What makes the story interesting to me is what takes place in the minds of the characters. Withouts words and ideas and the feelings that go with them, it's all just mechanics and honestly, that's not so interesting to me. Simple, pure fucking is a great thing to do. I don't need to read about it. Perhaps when I was verrrrrrrry young, that alone would have intrigued me. Now...yawn. This is a dark, emotional journey. I hope you enjoy it.

The following preface is cut and pasted from installment II. For a more comprehensive understanding of their world, you can venture back to the first installment. Read it or skip it.

This story takes place in a very male dominant society, one which is even more patriarchal than our own. Our hero, Michele, is enchanted by the discovery of her own sexual super power. Poor, lucky Tim, on the other hand comes to realize that he falls under Michels's spell, he does not measure up to societal expectations. These two young people are discovering and becoming as they grow together as a couple.

Psychological conflict and tension are central themes in this saga.

*

The story has been formatted to meet the publishing requirement of our host and I am hopeful the necessary kinks have been worked out.

A more complete preface can be found at the beginning of the first installment and if you did not read it, it could be helpful to do so. Here are some of the contextual parameters of the fictional world the story takes place within.

* People are legal adults at 18 years of age.

* People usually live to about 2,000 years of age.

* The cultural norm has almost all legal adults living with their family of origin until they turn 200 years old.

* Young people between the ages of 18 and 200 are treated as and referred to as children when they choose to continue living with their parents.

* Young people between the ages of 18 and 200 often behave much as we would expect teenagers to behave here in our world. They are kept in a state of arrested emotional development.

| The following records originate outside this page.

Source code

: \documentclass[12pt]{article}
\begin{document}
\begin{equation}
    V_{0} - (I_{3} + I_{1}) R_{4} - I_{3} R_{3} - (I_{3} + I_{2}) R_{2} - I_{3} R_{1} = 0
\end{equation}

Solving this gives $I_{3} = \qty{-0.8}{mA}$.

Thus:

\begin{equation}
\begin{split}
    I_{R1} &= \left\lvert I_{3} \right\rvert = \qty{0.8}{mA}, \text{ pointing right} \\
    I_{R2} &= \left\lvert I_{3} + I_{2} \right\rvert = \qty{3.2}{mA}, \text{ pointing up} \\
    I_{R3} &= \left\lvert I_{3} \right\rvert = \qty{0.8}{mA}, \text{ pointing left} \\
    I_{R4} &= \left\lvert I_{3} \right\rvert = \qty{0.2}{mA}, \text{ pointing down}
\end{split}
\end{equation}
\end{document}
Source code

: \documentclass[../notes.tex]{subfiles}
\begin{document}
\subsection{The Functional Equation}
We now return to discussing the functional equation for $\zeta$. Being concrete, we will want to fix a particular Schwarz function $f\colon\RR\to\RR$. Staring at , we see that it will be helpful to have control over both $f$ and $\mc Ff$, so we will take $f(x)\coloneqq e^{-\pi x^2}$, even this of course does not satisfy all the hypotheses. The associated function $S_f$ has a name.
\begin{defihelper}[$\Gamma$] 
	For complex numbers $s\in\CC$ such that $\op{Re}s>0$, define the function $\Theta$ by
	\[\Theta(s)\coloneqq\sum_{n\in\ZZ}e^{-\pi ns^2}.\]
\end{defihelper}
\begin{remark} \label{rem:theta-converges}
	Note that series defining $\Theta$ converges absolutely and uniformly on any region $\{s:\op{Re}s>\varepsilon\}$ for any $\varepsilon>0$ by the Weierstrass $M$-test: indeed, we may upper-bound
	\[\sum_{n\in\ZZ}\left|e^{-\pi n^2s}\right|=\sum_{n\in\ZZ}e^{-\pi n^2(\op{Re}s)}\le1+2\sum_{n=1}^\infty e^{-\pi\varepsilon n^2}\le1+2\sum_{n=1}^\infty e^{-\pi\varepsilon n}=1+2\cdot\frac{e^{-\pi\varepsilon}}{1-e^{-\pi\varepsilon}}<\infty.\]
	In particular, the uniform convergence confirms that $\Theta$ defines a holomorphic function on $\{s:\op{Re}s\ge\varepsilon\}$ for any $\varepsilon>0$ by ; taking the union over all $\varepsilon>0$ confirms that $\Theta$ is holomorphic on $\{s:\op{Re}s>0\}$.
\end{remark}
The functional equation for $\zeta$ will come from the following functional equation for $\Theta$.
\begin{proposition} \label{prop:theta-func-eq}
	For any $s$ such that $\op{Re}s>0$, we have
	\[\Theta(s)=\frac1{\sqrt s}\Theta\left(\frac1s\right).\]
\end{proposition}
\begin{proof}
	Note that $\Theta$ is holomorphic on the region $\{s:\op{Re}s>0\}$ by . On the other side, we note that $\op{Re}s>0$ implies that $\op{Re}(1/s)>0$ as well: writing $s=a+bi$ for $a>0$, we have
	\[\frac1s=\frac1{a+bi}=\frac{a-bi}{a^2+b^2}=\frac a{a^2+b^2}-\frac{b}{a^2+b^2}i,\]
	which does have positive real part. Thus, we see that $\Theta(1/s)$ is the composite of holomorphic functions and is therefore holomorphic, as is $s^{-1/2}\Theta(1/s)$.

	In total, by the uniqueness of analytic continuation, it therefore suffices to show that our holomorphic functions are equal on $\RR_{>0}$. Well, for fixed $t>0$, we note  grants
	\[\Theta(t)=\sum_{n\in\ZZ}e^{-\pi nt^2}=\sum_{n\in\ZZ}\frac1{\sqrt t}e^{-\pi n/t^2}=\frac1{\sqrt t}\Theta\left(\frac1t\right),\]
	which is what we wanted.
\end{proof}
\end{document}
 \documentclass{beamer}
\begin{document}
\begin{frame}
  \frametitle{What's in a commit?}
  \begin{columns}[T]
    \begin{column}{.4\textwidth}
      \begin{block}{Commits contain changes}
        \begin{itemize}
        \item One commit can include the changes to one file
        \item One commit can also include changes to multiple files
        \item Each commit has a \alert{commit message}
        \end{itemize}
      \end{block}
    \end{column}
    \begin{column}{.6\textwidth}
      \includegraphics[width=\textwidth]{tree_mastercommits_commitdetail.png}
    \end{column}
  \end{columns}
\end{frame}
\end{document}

* Young people between the ages of 18 and 200 years customarily consume "blockers" which prevent them from having sexual feelings or impulses.

* Often young people will begin to "date" around 160 yers of age and while they are expected to continue to take their blockers, some will surreptitiously stop taking them while a few will stop responding to them.

* Age and masculinity are revered in this world. Everybody looks up to their elders and few seriously question the patriarchy.

All characters in the story are over 18 years of age.

It is customary for those below the age of 200 to demonstrate their status by wearing clothing which signify to others that they are off limits. They would wear what we would think of as children's clothing. Remember, an 18 year old and a 1,900 year old would look exactly the same age, so children's clothes are very useful for signaling to those over 200 years to abstain from any romantic or sexual pursuit of another who was deemed of an inappropriate age.

Lastly, sex is not technically illegal for people between the ages of 18 and 200 years. It is considered profoundly taboo. Adult-children (18+) do have sex but it is kept very quiet. Some parents punish their children for engaging in this sinful pleasure and adult-children almost never tell-on one another in this regard, even those who might not like one another. Adult children live by a code and violation of said code subjects one to complete ostracization. Almost none experiment until they are well over 160 years old.

****

Considering her level of obsession, she was surprised she lasted as long as she had. 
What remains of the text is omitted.